Piaget became fascinated in his early studies with his discovery that children of the same age often gave the same incorrect answers to questions, suggesting that there were consistent, qualitative differences in the nature of reasoning at different ages, not simply a quantitative increase in the amount of intelligence or knowledge. This discovery marked the beginning of Piaget's continuing effort to identify changes in the way children think﷓﷓how they perceive their world in different ways at different points in development. Piaget's contributions can be summarized by grouping them into four main areas. First, he produced literature on the general stages of intellectual development from infancy through adulthood.
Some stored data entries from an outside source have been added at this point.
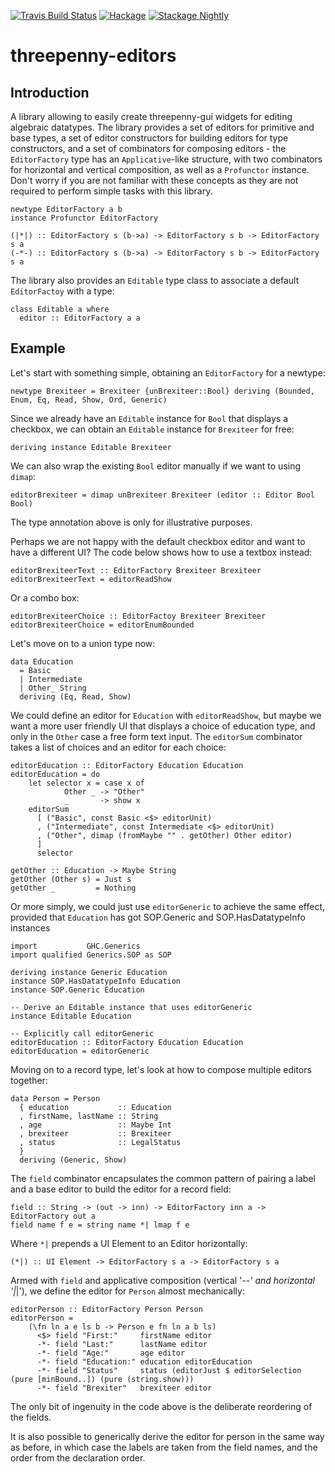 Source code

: [![Travis Build Status](https://travis-ci.org/pepeiborra/threepenny-editors.svg)](https://travis-ci.org/pepeiborra/threepenny-editors)
[![Hackage](https://img.shields.io/hackage/v/threepenny-editors.svg)](https://hackage.haskell.org/package/threepenny-editors)
[![Stackage Nightly](http://stackage.org/package/threepenny-editors/badge/nightly)](http://stackage.org/nightly/package/threepenny-editors)

# threepenny-editors 

## Introduction
A library allowing to easily create threepenny-gui widgets for editing algebraic datatypes. 
The library provides a set of editors for primitive and base types, a set of editor
constructors for building editors for type constructors, and a set of combinators for
composing editors - the `EditorFactory` type has an `Applicative`-like structure, with two
combinators for horizontal and vertical composition, as well as
a `Profunctor` instance. Don't worry if you are not familiar with these concepts as they are
not required to perform simple tasks with this library.
```
newtype EditorFactory a b
instance Profunctor EditorFactory

(|*|) :: EditorFactory s (b->a) -> EditorFactory s b -> EditorFactory s a
(-*-) :: EditorFactory s (b->a) -> EditorFactory s b -> EditorFactory s a
```

The library also provides an `Editable` type class to associate a default `EditorFactoy` with
a type:
```
class Editable a where
  editor :: EditorFactory a a
```

## Example

Let's start with something simple, obtaining an `EditorFactory` for a newtype:
```
newtype Brexiteer = Brexiteer {unBrexiteer::Bool} deriving (Bounded, Enum, Eq, Read, Show, Ord, Generic)
```

Since we already have an `Editable` instance for `Bool` that displays a checkbox, 
we can obtain an `Editable` instance for `Brexiteer` for free:
```
deriving instance Editable Brexiteer
```

We can also wrap the existing `Bool` editor manually if we want to using `dimap`:
```
editorBrexiteer = dimap unBrexiteer Brexiteer (editor :: Editor Bool Bool)
```
The type annotation above is only for illustrative purposes.

Perhaps we are not happy with the default checkbox editor and want to have a different UI?
The code below shows how to use a textbox instead:
```
editorBrexiteerText :: EditorFactory Brexiteer Brexiteer
editorBrexiteerText = editorReadShow
```
Or a combo box:
```
editorBrexiteerChoice :: EditorFactoy Brexiteer Brexiteer
editorBrexiteerChoice = editorEnumBounded
```
Let's move on to a union type now:
```
data Education
  = Basic
  | Intermediate
  | Other_ String
  deriving (Eq, Read, Show)
```
We could define an editor for `Education` with `editorReadShow`, but maybe we want a more user
friendly UI that displays a choice of education type, and only in the `Other` case a free form
text input. The `editorSum` combinator takes a list of choices and an editor for each choice:
```
editorEducation :: EditorFactory Education Education
editorEducation = do
    let selector x = case x of
            Other _ -> "Other"
            _       -> show x
    editorSum
      [ ("Basic", const Basic <$> editorUnit)
      , ("Intermediate", const Intermediate <$> editorUnit)
      , ("Other", dimap (fromMaybe "" . getOther) Other editor)
      ]
      selector

getOther :: Education -> Maybe String
getOther (Other s) = Just s
getOther _         = Nothing
```

Or more simply, we could just use `editorGeneric` to achieve the same effect, provided that
`Education` has got SOP.Generic and SOP.HasDatatypeInfo instances
```
import           GHC.Generics
import qualified Generics.SOP as SOP

deriving instance Generic Education
instance SOP.HasDatatypeInfo Education
instance SOP.Generic Education

-- Derive an Editable instance that uses editorGeneric
instance Editable Education

-- Explicitly call editorGeneric
editorEducation :: EditorFactory Education Education
editorEducation = editorGeneric
```
Moving on to a record type, let's look at how to compose multiple editors together:
```
data Person = Person
  { education           :: Education
  , firstName, lastName :: String
  , age                 :: Maybe Int
  , brexiteer           :: Brexiteer
  , status              :: LegalStatus
  }
  deriving (Generic, Show)
```
The `field` combinator encapsulates the common pattern of pairing a label and a base editor
to build the editor for a record field:
```
field :: String -> (out -> inn) -> EditorFactory inn a -> EditorFactory out a
field name f e = string name *| lmap f e
```
Where `*|` prepends a UI Element to an Editor horizontally: 
```
(*|) :: UI Element -> EditorFactory s a -> EditorFactory s a
```
Armed with `field` and applicative composition (vertical '-*-' and horizontal '|*|'),
we define the editor for `Person` almost mechanically:
```
editorPerson :: EditorFactory Person Person
editorPerson =
    (\fn ln a e ls b -> Person e fn ln a b ls)
      <$> field "First:"     firstName editor
      -*- field "Last:"      lastName editor
      -*- field "Age:"       age editor
      -*- field "Education:" education editorEducation
      -*- field "Status"     status (editorJust $ editorSelection (pure [minBound..]) (pure (string.show)))
      -*- field "Brexiter"   brexiteer editor
```
The only bit of ingenuity in the code above is the deliberate reordering of the fields.

It is also possible to generically derive the editor for person in the same way as before, in which
case the labels are taken from the field names, and the order from the declaration order.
This concern occupied him from 1925 to 1940, and after 1940 he began to describe some of the developmental stages in formal, structural terms using models from symbolic logic (Flavell, 1963, 1-9).

The different stages postulated by Piaget help to explain different rats of learning at different ages as well as the types of learning possible at different ages for the majority of the population. Learning itself is seen by Piaget as a process of discovery on the part of the individual, and learning as a formal activity becomes a system of organization by which instruction is enhanced by the way the teacher arranges experience. Learning is thus experiential, and Piaget suggests that experiences have meaning to the extent that they can be assimilated. Such assimilation does not take place without accommodation, an aspect of considerable importance from the point of view of adaptation and possible development:

One of the principal aims of the teacher will be to present situations to the child which require him to adapt his past experience. The teacher is concerned with facilitating adaptation and assisting the child along the developmental path (Flavell, 1963, 91).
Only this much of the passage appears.